Üşenmenin panzehiri olan bazı ara motivasyonlar var. Birine aşık olmak benzer biçimde. Yaptığın işi sevmek benzer biçimde. Müdüründen çekinmek benzer biçimde. Yeni bir hobi edinmek benzer biçimde. Bu motivasyonlardan biri ise çağıl bir isme haiz: FOMO. Fear of missing out. Şu demek oluyor ki “bir şeylerden geride kalma” korkusu. FOMO kimi zaman aslına bakarsak asla gitmek istemediğiniz bir partiye, ‘Ya bensiz fazlaca eğlenirlerse’ diyerek gidip saatlerce sıkılmayı sağlayabileceği benzer biçimde makro ölçekte tüm dünyayı da etkileyebiliyor.
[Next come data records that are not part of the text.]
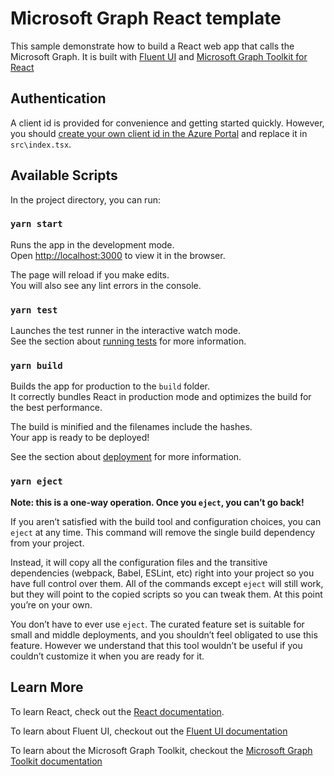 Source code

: 
# Microsoft Graph React template

This sample demonstrate how to build a React web app that calls the Microsoft Graph. It is built with [Fluent UI](https://developer.microsoft.com/en-us/fluentui#/) and [Microsoft Graph Toolkit for React](https://www.npmjs.com/package/@microsoft/mgt-react) 

## Authentication

A client id is provided for convenience and getting started quickly. However, you should [create your own client id in the Azure Portal](https://developer.microsoft.com/en-us/microsoft-365/blogs/a-lap-around-microsoft-graph-toolkit-day-2-zero-to-hero/) and replace it in `src\index.tsx`.

## Available Scripts

In the project directory, you can run:

### `yarn start`

Runs the app in the development mode.<br />
Open [http://localhost:3000](http://localhost:3000) to view it in the browser.

The page will reload if you make edits.<br />
You will also see any lint errors in the console.

### `yarn test`

Launches the test runner in the interactive watch mode.<br />
See the section about [running tests](https://facebook.github.io/create-react-app/docs/running-tests) for more information.

### `yarn build`

Builds the app for production to the `build` folder.<br />
It correctly bundles React in production mode and optimizes the build for the best performance.

The build is minified and the filenames include the hashes.<br />
Your app is ready to be deployed!

See the section about [deployment](https://facebook.github.io/create-react-app/docs/deployment) for more information.

### `yarn eject`

**Note: this is a one-way operation. Once you `eject`, you can’t go back!**

If you aren’t satisfied with the build tool and configuration choices, you can `eject` at any time. This command will remove the single build dependency from your project.

Instead, it will copy all the configuration files and the transitive dependencies (webpack, Babel, ESLint, etc) right into your project so you have full control over them. All of the commands except `eject` will still work, but they will point to the copied scripts so you can tweak them. At this point you’re on your own.

You don’t have to ever use `eject`. The curated feature set is suitable for small and middle deployments, and you shouldn’t feel obligated to use this feature. However we understand that this tool wouldn’t be useful if you couldn’t customize it when you are ready for it.

## Learn More

To learn React, check out the [React documentation](https://reactjs.org/).

To learn about Fluent UI, checkout out the [Fluent UI documentation](https://developer.microsoft.com/en-us/fluentui#/controls/web)

To learn about the Microsoft Graph Toolkit, checkout the [Microsoft Graph Toolkit documentation](https://aka.ms/mgt-docs) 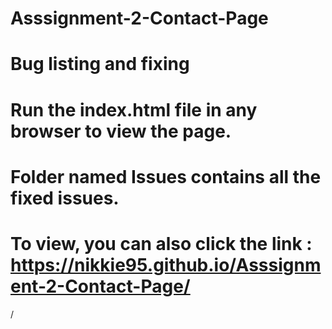 # Asssignment-2-Contact-Page
# Bug listing and fixing
# Run the index.html file in any browser to view the page.
# Folder named Issues contains all the fixed issues.
# To view, you can also click the link : https://nikkie95.github.io/Asssignment-2-Contact-Page/
/
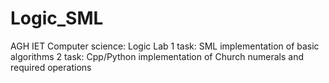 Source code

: # Logic_SML
AGH IET Computer science:  Logic Lab
1 task:  SML implementation of basic algorithms
2 task: Cpp/Python implementation of Church numerals and required operations
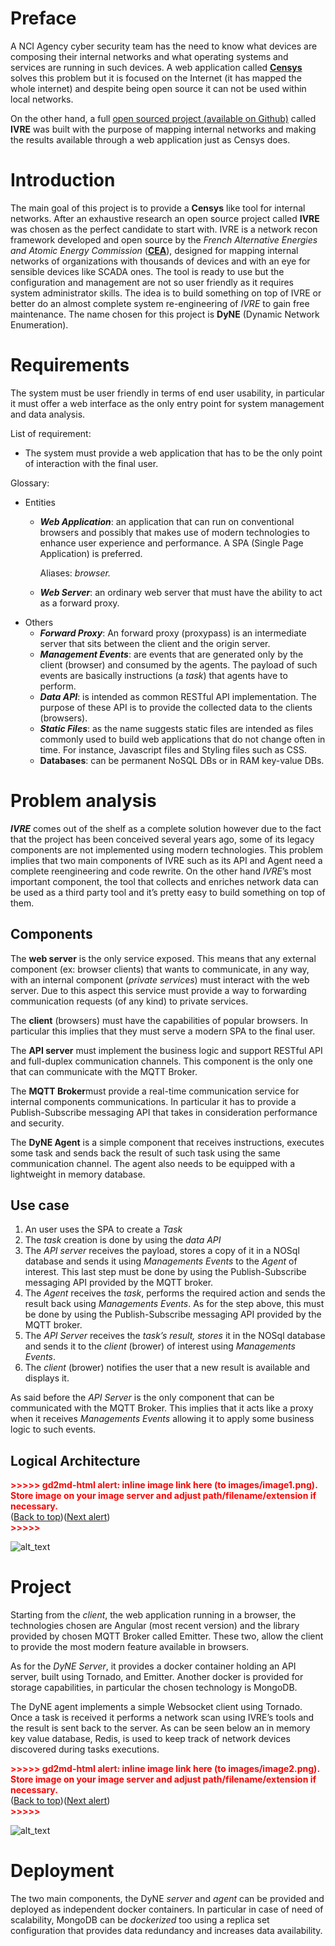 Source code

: # Preface

A NCI Agency cyber security team has the need to know what devices are composing their internal networks and what operating systems and services are running in such devices. A web application called **[Censys](https://censys.io/)** solves this problem but it is focused on the Internet  (it has mapped the whole internet) and despite being open source it can not be used within local networks. 

On the other hand, a full [open sourced project (available on Github)](https://github.com/cea-sec/ivre/) called **IVRE** was built with the purpose of mapping internal networks and making the results available through a web application just as Censys does.


# Introduction 

The main goal of this project is to provide a **Censys** like tool for internal networks. After an exhaustive research an open source project called **IVRE** was chosen as the perfect candidate to start with. IVRE is a network recon framework developed and open source by the _French Alternative Energies and Atomic Energy Commission_ (**[CEA](http://www.cea.fr/)**), designed for mapping internal networks of organizations with thousands of devices and with an eye for sensible devices like SCADA ones. The tool is ready to use but the configuration and management are not so user friendly as it requires system administrator skills. The idea is to build something on top of IVRE or better do an almost complete system re-engineering of _IVRE_ to gain free maintenance. The name chosen for this project is **DyNE** (Dynamic Network Enumeration). 


# Requirements

The system must be user friendly in terms of end user usability, in particular it must offer a web interface as the only entry point for system management and data analysis.

List of requirement:



*   The system must provide a web application that has to be the only point of interaction with the final user. 

Glossary:



*   Entities
    *   **_Web Application_**: an application that can run on conventional browsers and possibly that makes use of modern technologies to enhance user experience and performance. A SPA (Single Page Application) is preferred. 

        Aliases: _browser._

    *   **_Web Server_**: an ordinary web server that must have the ability to act as a forward proxy.
*   Others
    *   **_Forward Proxy_**: An forward proxy (proxypass) is an intermediate server that sits between the client and the origin server.
    *   **_Management Events_**: are events that are generated only by the client (browser) and consumed by the agents. The payload of such events are basically instructions (a _task_) that agents have to perform.
    *   **_Data API_**: is intended as common RESTful API implementation. The purpose of these API is to provide the collected data to the clients (browsers).
    *   **_Static Files_**: as the name suggests static files are intended as files commonly used to build web applications that do not change often in time. For instance, Javascript files and Styling files such as CSS.
    *   **Databases**: can be permanent NoSQL DBs or in RAM key-value DBs. 


# Problem analysis

**_IVRE_** comes out of the shelf as a complete solution however due to the fact that the project has been conceived several years ago, some of its legacy components are not implemented using modern technologies. This problem implies that two main components of IVRE such as its API and Agent need a complete reengineering and code rewrite. On the other hand _IVRE_’s most important component, the tool that collects and enriches network data can be used as a third party tool and it’s pretty easy to build something on top of them. 


## Components

The **web server** is the only service exposed. This means that any external component (ex: browser clients) that wants to communicate, in any way, with an internal component (_private services_) must interact with the web server. Due to this aspect this service must provide a way to forwarding communication requests (of any kind) to private services. 

The **client** (browsers) must have the capabilities of popular browsers. In particular this implies that they must serve a modern SPA to the final user.

The **API server** must implement the business logic and support RESTful API and full-duplex communication channels. This component is the only one that can communicate with the MQTT Broker.

The **MQTT Broker**must provide a real-time communication service for internal components communications. In particular it has to provide a Publish-Subscribe messaging API that takes in consideration performance and security.

The **DyNE Agent** is a simple component that receives instructions, executes some task and sends back the result of such task using the same communication channel. The agent also needs to be equipped with a lightweight in memory database.


## Use case



1. An user uses the SPA to create a _Task_
2. The _task_ creation is done by using the _data API_
3. The _API server_ receives the payload, stores a copy of it in a NOSql database and sends it using _Managements Events_ to the _Agent_ of interest. This last step must be done by using the Publish-Subscribe messaging API provided by the MQTT broker.
4. The _Agent_ receives the _task_, performs the required action and sends the result back using _Managements Events_. As for the step above, this must be done by using the Publish-Subscribe messaging API provided by the MQTT broker.
5. The _API Server_ receives the _task’s result, stores_ it in the NOSql database and sends it to the _client_ (brower) of interest using _Managements Events_.
6. The _client_ (brower) notifies the user that a new result is available and displays it.

As said before the _API Server_ is the only component that can be communicated with the MQTT Broker. This implies that it acts like a proxy when it receives _Managements Events_ allowing it to apply some business logic to such events.


## Logical Architecture



<p id="gdcalert1" ><span style="color: red; font-weight: bold">>>>>>  gd2md-html alert: inline image link here (to images/image1.png). Store image on your image server and adjust path/filename/extension if necessary. </span><br>(<a href="#">Back to top</a>)(<a href="#gdcalert2">Next alert</a>)<br><span style="color: red; font-weight: bold">>>>>> </span></p>


![alt_text](images/image1.png "image_tooltip")



# Project

Starting from the _client_, the web application running in a browser, the technologies chosen are Angular (most recent version) and the library provided by chosen MQTT Broker called Emitter. These two, allow the client to provide the most modern feature available in browsers.

As for the _DyNE Server_, it provides a docker container holding an API server, built using Tornado, and Emitter. Another docker is provided for storage capabilities, in particular the chosen technology is MongoDB.

The DyNE agent implements a simple Websocket client using Tornado. Once a task is received it performs a network scan using IVRE’s tools and the result is sent back to the server. As can be seen below an in memory key value database, Redis, is used to keep track of network devices discovered during tasks executions.



<p id="gdcalert2" ><span style="color: red; font-weight: bold">>>>>>  gd2md-html alert: inline image link here (to images/image2.png). Store image on your image server and adjust path/filename/extension if necessary. </span><br>(<a href="#">Back to top</a>)(<a href="#gdcalert3">Next alert</a>)<br><span style="color: red; font-weight: bold">>>>>> </span></p>


![alt_text](images/image2.png "image_tooltip")



# Deployment

The two main components, the DyNE _server_ and _agent_ can be provided and deployed as independent docker containers. In particular in case of need of scalability, MongoDB can be _dockerized_ too using a replica set configuration that provides data redundancy and increases data availability.
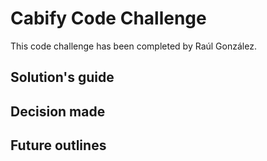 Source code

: # Cabify Code Challenge

This code challenge has been completed by Raúl González.

## Solution's guide

## Decision made

## Future outlines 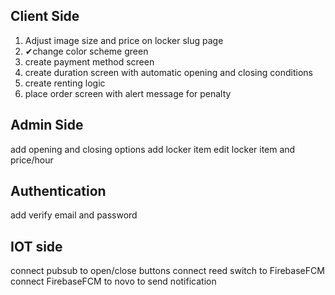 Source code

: ## Client Side

1. Adjust image size and price on locker slug page
2. ✔change color scheme green
3. create payment method screen
4. create duration screen with automatic opening and closing conditions
5. create renting logic
6. place order screen with alert message for penalty

## Admin Side

add opening and closing options
add locker item
edit locker item and price/hour

## Authentication

add verify email and password

## IOT side

connect pubsub to open/close buttons
connect reed switch to FirebaseFCM
connect FirebaseFCM to novo to send notification
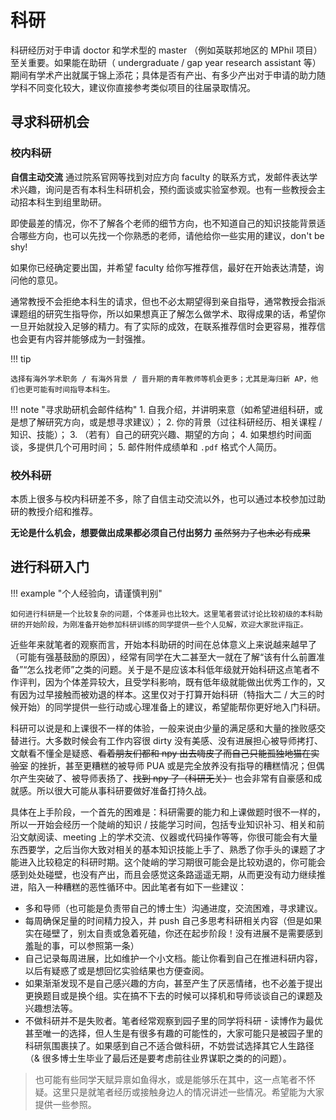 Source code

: # 科研

科研经历对于申请 doctor 和学术型的 master （例如英联邦地区的 MPhil 项目）至关重要。如果能在助研（ undergraduate / gap year research assistant 等）期间有学术产出就属于锦上添花；具体是否有产出、有多少产出对于申请的助力随学科不同变化较大，建议你直接参考类似项目的往届录取情况。

## 寻求科研机会

### 校内科研

**自信主动交流** 通过院系官网等找到对应方向 faculty 的联系方式，发邮件表达学术兴趣，询问是否有本科生科研机会，预约面谈或实验室参观。也有一些教授会主动招本科生到组里助研。

即使最差的情况，你不了解各个老师的细节方向，也不知道自己的知识技能背景适合哪些方向，也可以先找一个你熟悉的老师，请他给你一些实用的建议，don't be shy!

如果你已经确定要出国，并希望 faculty 给你写推荐信，最好在开始表达清楚，询问他的意见。

通常教授不会拒绝本科生的请求，但也不必太期望得到亲自指导，通常教授会指派课题组的研究生指导你，所以如果想真正了解怎么做学术、取得成果的话，希望你一旦开始就投入足够的精力。有了实际的成效，在联系推荐信时会更容易，推荐信也会更有内容并能够成为一封强推。

!!! tip

    选择有海外学术职务 / 有海外背景 / 晋升期的青年教师等机会更多；尤其是海归新 AP，他们也更可能有时间指导本科生。

!!! note "寻求助研机会邮件结构"
    1.  自我介绍，并讲明来意（如希望进组科研，或是想了解研究方向，或是想寻求建议）；
    2.  你的背景（过往科研经历、相关课程 / 知识、技能）；
    3.  （若有）自己的研究兴趣、期望的方向；
    4.  如果想约时间面谈，多提供几个可用时间；
    5.  邮件附件成绩单和 `.pdf` 格式个人简历。


### 校外科研

本质上很多与校内科研差不多，除了自信主动交流以外，也可以通过本校参加过助研的教授介绍和推荐。

**无论是什么机会，想要做出成果都必须自己付出努力** ~~虽然努力了也未必有成果~~

## 进行科研入门



!!! example "个人经验向，请谨慎判别"

    如何进行科研是一个比较复杂的问题，个体差异也比较大。这里笔者尝试讨论比较初级的本科助研的开始阶段，为刚准备开始参加科研训练的同学提供一些个人见解，欢迎大家批评指正。

近些年来就笔者的观察而言，开始本科助研的时间在总体意义上来说越来越早了（可能有强基鼓励的原因），经常有同学在大二甚至大一就在了解“该有什么前置准备”“怎么找老师”之类的问题。关于是不是应该本科低年级就开始科研这点笔者不作评判，因为个体差异较大，且受学科影响，既有低年级就能做出优秀工作的，又有因为过早接触而被劝退的样本。这里仅对于打算开始科研（特指大二 / 大三的时候开始）的同学提供一些行动或心理准备上的建议，希望能帮你更好地入门科研。

科研可以说是和上课很不一样的体验，一般来说由少量的满足感和大量的挫败感交替进行。大多数时候会有工作内容很 dirty 没有美感、没有进展担心被导师拷打、文献看不懂全是疑惑、~~看着朋友们都和 npy 出去嗨皮了而自己只能孤独地猫在实验室~~ 的挫折，甚至更糟糕的被导师 PUA 或是完全放养没有指导的糟糕情况；但偶尔产生突破了、被导师表扬了、~~找到 npy 了（科研无关）~~ 也会非常有自豪感和成就感。所以很大可能从事科研要做好准备打持久战。

具体在上手阶段，一个首先的困难是：科研需要的能力和上课做题时很不一样的，所以一开始会经历一个陡峭的知识 / 技能学习时间，包括专业知识补习、相关和前沿文献阅读、meeting 上的学术交流、仪器或代码操作等等，你很可能会有大量东西要学，之后当你大致对相关的基本知识技能上手了、熟悉了你手头的课题了才能进入比较稳定的科研时期。这个陡峭的学习期很可能会是比较劝退的，你可能会感到处处碰壁，也没有产出，而且会感觉这条路遥遥无期，从而更没有动力继续推进，陷入一种糟糕的恶性循环中。因此笔者有如下一些建议：

-   多和导师（也可能是负责带自己的博士生）沟通进度，交流困难，寻求建议。
-   每周确保足量的时间精力投入，并 push 自己多思考科研相关内容（但是如果实在碰壁了，别太自责或急着死磕，你还在起步阶段！没有进展不是需要感到羞耻的事，可以参照第一条）
-   自己记录每周进展，比如维护一个小文档。能让你看到自己在推进科研内容，以后有疑惑了或是想回忆实验结果也方便查阅。
-   如果渐渐发现不是自己感兴趣的方向，甚至产生了厌恶情绪，也不必羞于提出更换题目或是换个组。实在搞不下去的时候可以择机和导师谈谈自己的课题及兴趣想法等。
-   不做科研并不是失败者。笔者经常观察到园子里的同学将科研 - 读博作为最优甚至唯一的选择，但人生是有很多有趣的可能性的，大家可能只是被园子里的科研氛围裹挟了。如果感到自己不适合做科研，不妨尝试选择其它人生路径（& 很多博士生毕业了最后还是要考虑前往业界谋职之类的的问题）。

> 也可能有些同学天赋异禀如鱼得水，或是能够乐在其中，这一点笔者不怀疑。这里只是就笔者经历或接触身边人的情况讲述一些情况。希望能为大家提供一些参照。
Örneğin 2000’li yılların başındaki dot-com balonunda da bu duygunun tesirini yadsımak güç. Binlerce minik/büyük yatırımcı ‘Aman web dalgasını kaçırmayayım’ telaşıyla hızlıca şişen bir balonun parçası olmuş ve aynı balonla beraber patlayıp gitmişti.
Ne olmuştu?
Görkemli bir teknolojik bulgu ortaya çıkmış, geniş çapta uygulanabilir olduğu kanıtlanmıştı. Sayısız şahıs bunu alıp yeni bir iş kurma yoluna girmiş, yetersiz gelir modellerini perdeleyen büyük sözler verilmişti. İnsanlar da bu vaatlere büyük yatırımlar yapmış olup tarihin görmüş olduğu en büyük finansal çöküşlerden birinin kurbanı olmuştu.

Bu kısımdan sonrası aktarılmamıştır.